Detail from GA0089: Sunday Express 21 February 1946The German surrender in May 1945 left Giles looking for a new set of characters. “All my work for the Express up until then had been in the wartime” he later explained: “All the characters were wartime characters - or people caught up in the war. Suddenly they were gone. I had lost them - Hitler, Mussolini - disreputable little Franco was still there, of course - Himmler, Goering, Goebbels. I remember writing to my wife, Joan, from Europe where I was a war correspondent. At the end of the letter there was a PS which said: ‘I’ve just lost my best character, Musso.’ I drew the Family as something which could taken their place.”
The focus of the new Giles Family was one of his wartime soldier characters, returned to civilian life. Its first recognisable appearance was in the Sunday Express of 5 August 1945, and it proved a useful medium for commenting on postwar life. The Giles Family, like the hapless Axis leaders before them, was shown reacting to the confusion of world politics. In August 1947, with Giles’ cartoons a regular feature, the Daily Express ran a series of cartoons introducing the different characters to its readers. After that, as Giles recalled, “the Family took on a life of its own almost immediately”.
GA5447: Sunday Express 5 August 1945 - It’s quicker by rail.

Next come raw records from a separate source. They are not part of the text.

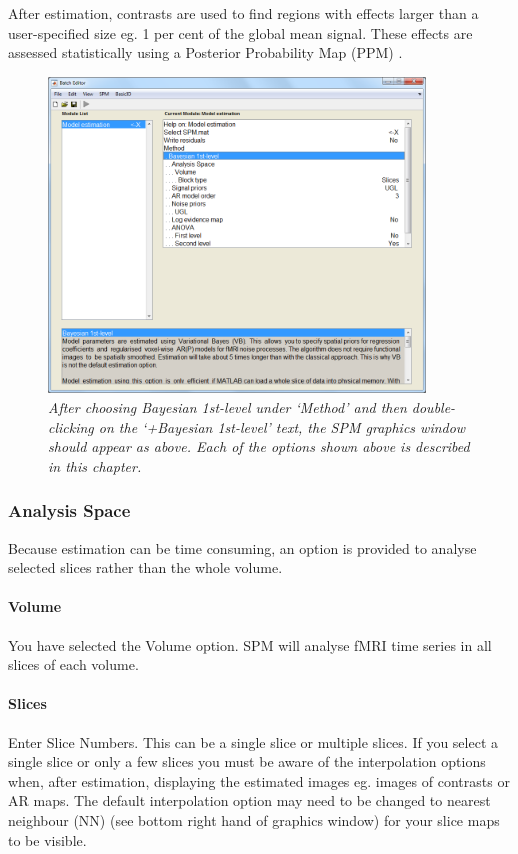 \documentclass[a4paper,titlepage]{book}
\begin{document}
After estimation, contrasts are used to find regions with effects larger than a user-specified size eg. 1 per cent of the global mean signal. These effects are assessed statistically using a Posterior Probability Map (PPM) \cite{karl_posterior}.

\begin{figure}
\includegraphics[width=100mm]{bayes_options}
\caption{\em After choosing Bayesian 1st-level under `Method' and then double-clicking on the `+Bayesian 1st-level' text, the SPM graphics window should appear as above. Each of the options shown above is described in this chapter. \label{bayes_options}}
\end{figure}

\subsubsection{Analysis Space}
Because estimation can be time consuming, an option is provided to analyse selected slices rather than the whole volume.


\paragraph{Volume}
You have selected the Volume option. SPM will analyse fMRI time series in all slices of each volume.


\paragraph{Slices}
Enter Slice Numbers. This can be a single slice or multiple slices. If you select a single slice or only a few slices you must be aware of the interpolation options when, after estimation, displaying the estimated images eg. images of contrasts or AR maps. The default interpolation option may need to be changed to nearest neighbour (NN) (see bottom right hand of graphics window) for your slice maps to be visible.
\end{document}

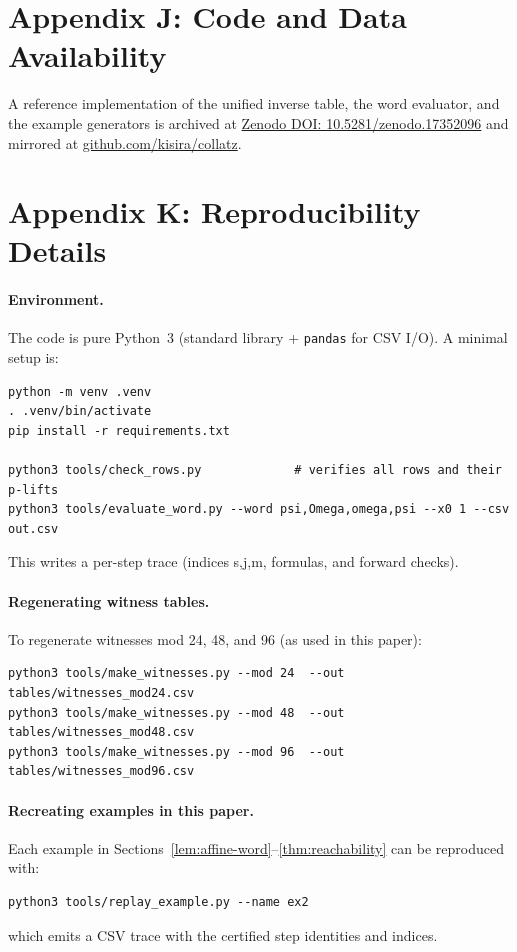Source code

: \documentclass[11pt,letterpaper]{amsart}
\def\({}%
\def\){}%
\theoremstyle{definition}
\theoremstyle{plain}
\theoremstyle{plain}
\theoremstyle{remark}
\begin{document}
\section*{Appendix J: Code and Data Availability}
A reference implementation of the unified inverse table, the word evaluator, and the example generators is archived at
\href{https://doi.org/10.5281/zenodo.17352096}{Zenodo DOI: 10.5281/zenodo.17352096} and mirrored at
\href{git@github.com:kisira/collatz.git}{github.com/kisira/collatz}.


\section*{Appendix K: Reproducibility Details}\label{app:repro}

\paragraph{Environment.}
The code is pure Python~3 (standard library + \texttt{pandas} for CSV I/O). A minimal setup is:
\begin{lstlisting}[basicstyle=\ttfamily\small,breaklines=true]
python -m venv .venv
. .venv/bin/activate
pip install -r requirements.txt

python3 tools/check_rows.py             # verifies all rows and their p-lifts
python3 tools/evaluate_word.py --word psi,Omega,omega,psi --x0 1 --csv out.csv
\end{lstlisting}

This writes a per-step trace (indices \(s,j,m\), formulas, and forward checks).

\paragraph{Regenerating witness tables.}
To regenerate witnesses mod \(24\), \(48\), and \(96\) (as used in this paper):
\begin{verbatim}
python3 tools/make_witnesses.py --mod 24  --out tables/witnesses_mod24.csv
python3 tools/make_witnesses.py --mod 48  --out tables/witnesses_mod48.csv
python3 tools/make_witnesses.py --mod 96  --out tables/witnesses_mod96.csv
\end{verbatim}

\paragraph{Recreating examples in this paper.}
Each example in Sections~\ref{lem:affine-word}–\ref{thm:reachability} can be reproduced with:
\begin{verbatim}
python3 tools/replay_example.py --name ex2
\end{verbatim}
which emits a CSV trace with the certified step identities and indices.
\end{document}
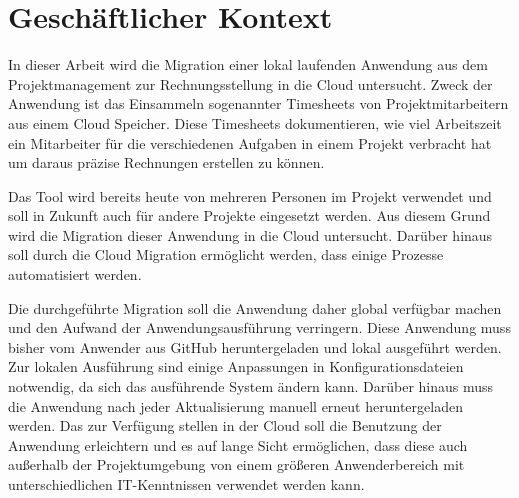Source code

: \section{Geschäftlicher Kontext}

In dieser Arbeit wird die Migration einer lokal laufenden Anwendung aus dem Projektmanagement zur Rechnungsstellung in die Cloud untersucht. Zweck der Anwendung ist das Einsammeln sogenannter Timesheets von Projektmitarbeitern aus einem Cloud Speicher. Diese Timesheets dokumentieren, wie viel Arbeitszeit ein Mitarbeiter für die verschiedenen Aufgaben in einem Projekt verbracht hat um daraus präzise Rechnungen erstellen zu können.

Das Tool wird bereits heute von mehreren Personen im Projekt verwendet und soll in Zukunft auch für andere Projekte eingesetzt werden. Aus diesem Grund wird die Migration dieser Anwendung in die Cloud untersucht.
Darüber hinaus soll durch die Cloud Migration ermöglicht werden, dass einige Prozesse automatisiert werden.


Die durchgeführte Migration soll die Anwendung daher global verfügbar machen und den Aufwand der Anwendungsausführung verringern. Diese Anwendung muss bisher vom Anwender aus GitHub heruntergeladen und lokal ausgeführt werden. Zur lokalen Ausführung sind einige Anpassungen in Konfigurationsdateien notwendig, da sich das ausführende System ändern kann. Darüber hinaus muss die Anwendung nach jeder Aktualisierung manuell erneut heruntergeladen werden. Das zur Verfügung stellen in der Cloud soll die Benutzung der Anwendung erleichtern und es auf lange Sicht ermöglichen, dass diese auch außerhalb der Projektumgebung von einem größeren Anwenderbereich mit unterschiedlichen IT-Kenntnissen verwendet werden kann.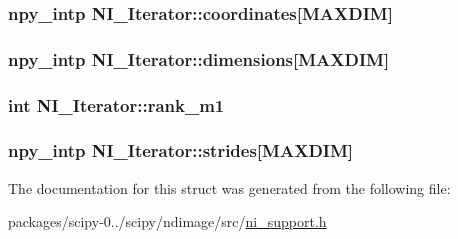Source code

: \subsubsection[{coordinates}]{\setlength{\rightskip}{0pt plus 5cm}npy\+\_\+intp N\+I\+\_\+\+Iterator\+::coordinates\mbox{[}{\bf M\+A\+X\+D\+I\+M}\mbox{]}}\label{structNI__Iterator_a49cabc4ddd05ec40e2f41c820536c3df}
\hypertarget{structNI__Iterator_a8ae5515b3c5daafcce2eca2b6074b987}{}
\subsubsection[{dimensions}]{\setlength{\rightskip}{0pt plus 5cm}npy\+\_\+intp N\+I\+\_\+\+Iterator\+::dimensions\mbox{[}{\bf M\+A\+X\+D\+I\+M}\mbox{]}}\label{structNI__Iterator_a8ae5515b3c5daafcce2eca2b6074b987}
\hypertarget{structNI__Iterator_aad24039ebd2a945a1998806b7cfb8414}{}
\subsubsection[{rank\+\_\+m1}]{\setlength{\rightskip}{0pt plus 5cm}int N\+I\+\_\+\+Iterator\+::rank\+\_\+m1}\label{structNI__Iterator_aad24039ebd2a945a1998806b7cfb8414}
\hypertarget{structNI__Iterator_acf7314541d32adec17c07a026171c09d}{}
\subsubsection[{strides}]{\setlength{\rightskip}{0pt plus 5cm}npy\+\_\+intp N\+I\+\_\+\+Iterator\+::strides\mbox{[}{\bf M\+A\+X\+D\+I\+M}\mbox{]}}\label{structNI__Iterator_acf7314541d32adec17c07a026171c09d}


The documentation for this struct was generated from the following file\+:\begin{DoxyCompactItemize}
\item 
packages/scipy-\/0../scipy/ndimage/src/\hyperlink{ni__support_8h}{ni\+\_\+support.\+h}\end{DoxyCompactItemize}
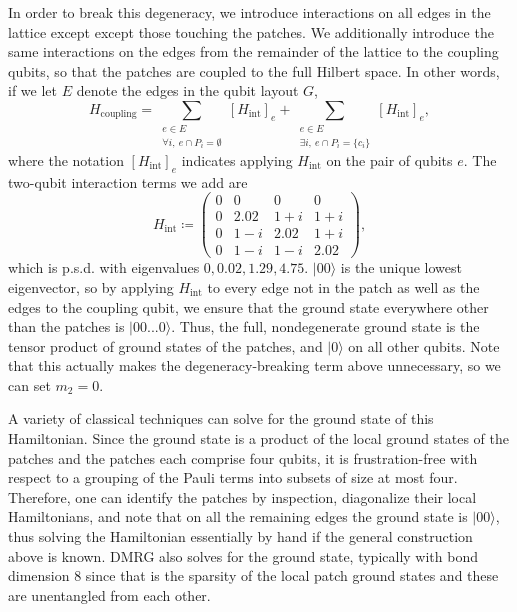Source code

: \documentclass[
  reprint,            %
  amsmath,amssymb,
  aps,
  superscriptaddress, %
  longbibliography
]{revtex4-2}
\theoremstyle{definition}
\begin{document}
In order to break this degeneracy, we introduce interactions on all edges in the lattice except except those touching the patches.
We additionally introduce the same interactions on the edges from the remainder of the lattice to the coupling qubits, so that the patches are coupled to the full Hilbert space.
In other words, if we let $E$ denote the edges in the qubit layout $G$,
\begin{equation}
    H_\mathrm{coupling} = \sum_{\substack{e\in E\\\forall i,~e\cap P_i=\emptyset}}[H_\mathrm{int}]_e + \sum_{\substack{e\in E\\\exists i,~e\cap P_i=\{c_i\}}}[H_\mathrm{int}]_e,
\end{equation}
where the notation $[H_\mathrm{int}]_e$ indicates applying $H_\mathrm{int}$ on the pair of qubits $e$.
The two-qubit interaction terms we add are
\begin{equation}
    H_\mathrm{int}
    \coloneqq
    \begin{pmatrix}
        0 & 0 & 0 & 0 \\
        0 & 2.02 & 1+i & 1+i \\
        0 & 1-i & 2.02 & 1+i \\
        0 & 1-i & 1-i & 2.02
    \end{pmatrix},
\end{equation}
which is p.s.d. with eigenvalues $0, 0.02, 1.29, 4.75$.
$|00\rangle$ is the unique lowest eigenvector, so by applying $H_\text{int}$ to every edge not in the patch as well as the edges to the coupling qubit, we ensure that the ground state everywhere other than the patches is $|00...0\rangle$.
Thus, the full, nondegenerate ground state is the tensor product of ground states of the patches, and $|0\rangle$ on all other qubits.
Note that this actually makes the degeneracy-breaking term above unnecessary, so we can set $m_2=0$.

A variety of classical techniques can solve for the ground state of this Hamiltonian.
Since the ground state is a product of the local ground states of the patches and the patches each comprise four qubits, it is frustration-free with respect to a grouping of the Pauli terms into subsets of size at most four.
Therefore, one can identify the patches by inspection, diagonalize their local Hamiltonians, and note that on all the remaining edges the ground state is $|00\rangle$, thus solving the Hamiltonian essentially by hand if the general construction above is known.
DMRG also solves for the ground state, typically with bond dimension 8 since that is the sparsity of the local patch ground states and these are unentangled from each other.
\end{document}

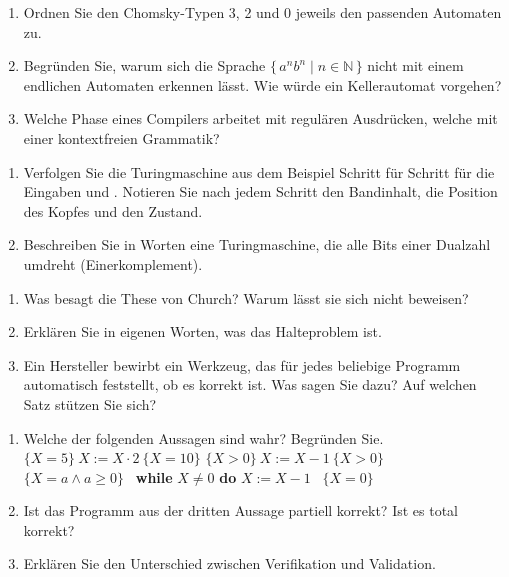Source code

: \begin{enumerate}[label=\alph*)]
\item Ordnen Sie den Chomsky-Typen 3, 2 und 0 jeweils den passenden Automaten zu.
\item Begründen Sie, warum sich die Sprache $\{\, a^n b^n \mid n \in \mathbb{N} \,\}$ nicht mit einem endlichen Automaten erkennen lässt. Wie würde ein Kellerautomat vorgehen?
\item Welche Phase eines Compilers arbeitet mit regulären Ausdrücken, welche mit einer kontextfreien Grammatik?
\end{enumerate}

\begin{enumerate}[label=\alph*)]
\item Verfolgen Sie die Turingmaschine aus dem Beispiel Schritt für Schritt für die Eingaben  und . Notieren Sie nach jedem Schritt den Bandinhalt, die Position des Kopfes und den Zustand.
\item Beschreiben Sie in Worten eine Turingmaschine, die alle Bits einer Dualzahl umdreht (Einerkomplement).
\end{enumerate}

\begin{enumerate}[label=\alph*)]
\item Was besagt die These von Church? Warum lässt sie sich nicht beweisen?
\item Erklären Sie in eigenen Worten, was das Halteproblem ist.
\item Ein Hersteller bewirbt ein Werkzeug, das für jedes beliebige Programm automatisch feststellt, ob es korrekt ist. Was sagen Sie dazu? Auf welchen Satz stützen Sie sich?
\end{enumerate}

\begin{enumerate}[label=\alph*)]
\item Welche der folgenden Aussagen sind wahr? Begründen Sie. \\[1mm]
$\{X = 5\}\ X := X \cdot 2\ \{X = 10\}$ \qquad\qquad
$\{X > 0\}\ X := X - 1\ \{X > 0\}$ \\[1mm]
$\{X = a \wedge a \geq 0\}$ \ \textbf{while} $X \neq 0$ \textbf{do} $X := X - 1$ \ $\{X = 0\}$
\item Ist das Programm aus der dritten Aussage partiell korrekt? Ist es total korrekt?
\item Erklären Sie den Unterschied zwischen Verifikation und Validation.
\end{enumerate}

The group of characters was referred to in April 1950 as “Giles and Family”, but by August 1951 this had become “The Giles Family”, and in November 1951 Giles responded to “constant public enquiries” by drawing “The Giles Family Tree” for the Daily Express, explaining who everyone was. It was not yet clear whether the name “The Giles Family” meant anything more than the family that Giles drew. But he came to speak of them as if they were close relations, and a reference to “Grandma Giles” in December 1953 confirmed that they had his surname, and were in some strange way members of his own family.